_ASSIGNMENT_.
Only the lines from the one containing "usgae: FreeFem++ mesh_generation.edp" to the end of the records should be given again, word for word and in full.
[LISTED ENTRIES Boundary: Start]
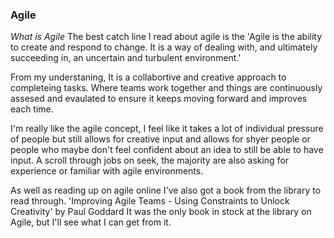 ### Agile

*_What is Agile_*
The best catch line I read about agile is the 'Agile is the ability to create and respond to change. It is a way of dealing with, and ultimately succeeding in, 
an uncertain and turbulent environment.'

From my understaning, It is a collabortive and creative approach to completeing tasks.  Where teams work together and things are continuously assesed and 
evaulated to ensure it keeps moving forward and improves each time.

I'm really like the agile concept, I feel like it takes a lot of individual pressure of people but still allows for creative input and allows for shyer people 
or people who maybe don't feel confident about an idea to still be able to have input.  A scroll through jobs on seek, the majority are also asking for experience 
or familiar with agile environments.

As well as reading up on agile online I've also got a book from the library to read through. 'Improving Agile Teams - Using Constraints to Unlock Creativity' by Paul Goddard 
It was the only book in stock at the library on Agile, but I'll see what I can get from it.
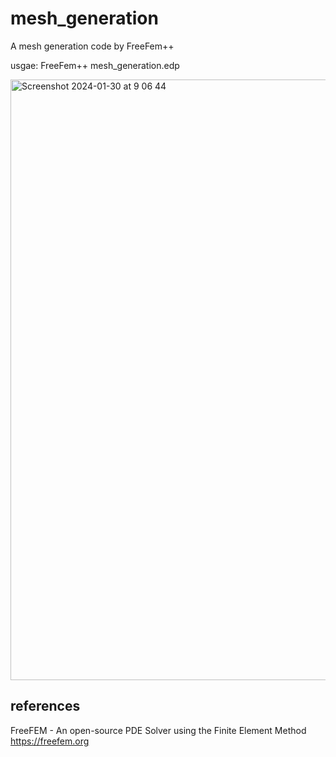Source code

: # mesh_generation

A mesh generation code by FreeFem++

usgae: FreeFem++ mesh_generation.edp

<img width="961" alt="Screenshot 2024-01-30 at 9 06 44" src="https://github.com/chibaf/mesh_generation/assets/1296728/5650ab8c-7712-4e68-b22f-02225ee47142">

## references

FreeFEM - An open-source PDE Solver using the Finite Element Method https://freefem.org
[LISTED ENTRIES Boundary: End]
_EXERCISE RESULT_.
usgae: FreeFem++ mesh_generation.edp

<img width="961" alt="Screenshot 2024-01-30 at 9 06 44" src="https://github.com/chibaf/mesh_generation/assets/1296728/5650ab8c-7712-4e68-b22f-02225ee47142">

## references

FreeFEM - An open-source PDE Solver using the Finite Element Method https://freefem.org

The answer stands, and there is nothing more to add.